大阪万博でも結局実現せず! 空飛ぶクルマに世の中がいまいち本気にならないワケ

この記事をまとめると

■大阪・関西万博では空飛ぶクルマが来場者を乗せて敷地の内外を移動するという計画だった

■機体が損傷する事故の発生により空飛ぶクルマのデモンストレーションは一時中止となった

■現時点の空飛ぶクルマは持続的な事業性の見地からも先行き不透明といわざるを得ない

空飛ぶクルマは本当に実現するのか?

 大阪・関西万博に行ったら、誰でも気軽に空飛ぶクルマに乗れる。そんな期待をもっていた人たちは、現状をどう受け止めているのだろうか。当初の予定が大幅に変更されてしまったからだ。

 スマートモビリティエキスポと銘打ち、各種の空飛ぶクルマが来場者を乗せて万博敷地の内外を移動するという計画だった。運航予定機体は、4タイプ。ANAホールディングスのジョビーエビエーション、日本航空・住友商事が共同出資するSoraleによるもの、丸紅のVertical Aerospace Groupによるもの、そして国内スタートアップのSkyDriveだ。

 ところが、日本航空・住友商事の陣営は機体の開発が間に合わないことを理由に大阪・関西万博での運航をあきらめる事態に。さらに、丸紅陣営が当初導入予定とは違う代替機でデモンストレーションを行った際、機体が損傷して部品が落下する事故が発生。安全性を確認するため、空飛ぶクルマのデモンストレーションは当面の間、中止になっている。

 そもそも、空飛ぶクルマとは何か? 定義はないが、一般的には複数のプロペラを電動で駆動する、垂直離着陸機(VTOL)を指す。e-VTOLと表現されることが多い。イメージとしては、大型のドローン、または電動ヘリコプターといったところだ。操縦するには、飛行機の操縦免許が必要であり、クルマという表現に違和感を感じる人も少なくない。

 e-VTOLの構想は1980年代あたりからアメリカなどで発案され、さまざまな実験機が登場してきた。それが2010年代になり、EV向けの大型リチウムイオン電池の開発が進んだこと、半導体技術の発達により機体の姿勢制御が向上したり設計開発プロセスが短縮できるようになり、量産化に向けた動きがグローバルで加速した。

 アメリカでは、自家用車を使ったタクシーサービスで大ブレイクしたUberが、空飛ぶクルマ事業に向けた国際会議を開催するなど、次世代モビリティとしての可能性に注目が集まった。

 日本では、経済産業省が2018年、「空の移動革命に向けた官民協議会」を立ち上げたことをきっかけに、関連する法整備についての規制緩和が進んでいった。

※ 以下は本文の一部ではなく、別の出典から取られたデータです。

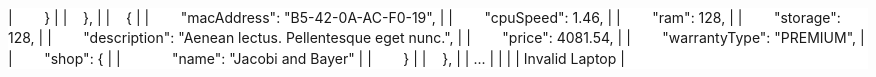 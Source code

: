 | &nbsp;&nbsp;&nbsp;&nbsp;&nbsp;&nbsp; }                                                                                                                                                                                                                                                                                                                  |
| &nbsp;&nbsp; },                                                                                                                                                                                                                                                                                                                                         |
| &nbsp;&nbsp; {                                                                                                                                                                                                                                                                                                                                          |
| &nbsp;&nbsp;&nbsp;&nbsp;&nbsp;&nbsp; "macAddress": "B5-42-0A-AC-F0-19",                                                                                                                                                                                                                                                                                 |
| &nbsp;&nbsp;&nbsp;&nbsp;&nbsp;&nbsp; "cpuSpeed": 1.46,                                                                                                                                                                                                                                                                                                  |
| &nbsp;&nbsp;&nbsp;&nbsp;&nbsp;&nbsp; "ram": 128,                                                                                                                                                                                                                                                                                                        |
| &nbsp;&nbsp;&nbsp;&nbsp;&nbsp;&nbsp; "storage": 128,                                                                                                                                                                                                                                                                                                    |
| &nbsp;&nbsp;&nbsp;&nbsp;&nbsp;&nbsp; "description": "Aenean lectus. Pellentesque eget nunc.",                                                                                                                                                                                                                                                           |
| &nbsp;&nbsp;&nbsp;&nbsp;&nbsp;&nbsp; "price": 4081.54,                                                                                                                                                                                                                                                                                                  |
| &nbsp;&nbsp;&nbsp;&nbsp;&nbsp;&nbsp; "warrantyType": "PREMIUM",                                                                                                                                                                                                                                                                                         |
| &nbsp;&nbsp;&nbsp;&nbsp;&nbsp;&nbsp; "shop": {                                                                                                                                                                                                                                                                                                          |
| &nbsp;&nbsp;&nbsp;&nbsp;&nbsp;&nbsp;&nbsp;&nbsp;&nbsp;&nbsp;&nbsp; "name": "Jacobi and Bayer"                                                                                                                                                                                                                                                           |
| &nbsp;&nbsp;&nbsp;&nbsp;&nbsp;&nbsp; }                                                                                                                                                                                                                                                                                                                  |
| &nbsp;&nbsp; },                                                                                                                                                                                                                                                                                                                                         |
| ...                                                                                                                                                                                                                                                                                                                                                     |
|                                                                                                                                                                                                                                                                                                                                                         |
| Invalid Laptop                                                                                                                                                                                                                                                                                                                                          |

 そうしたなかで、国は大阪・関西万博を、空飛ぶクルマの本格普及に向けたショーケースと位置付け、官民連携でその実現を目指してきた。

 だが、現実は参加企業の減少や、デモンストレーションの中止など、極めて厳しい状況にある。現時点では、空飛ぶクルマについて、技術面のみならず、持続的な事業性の見地からも先行き不透明といわざるを得ない。今後の動向を注視したい。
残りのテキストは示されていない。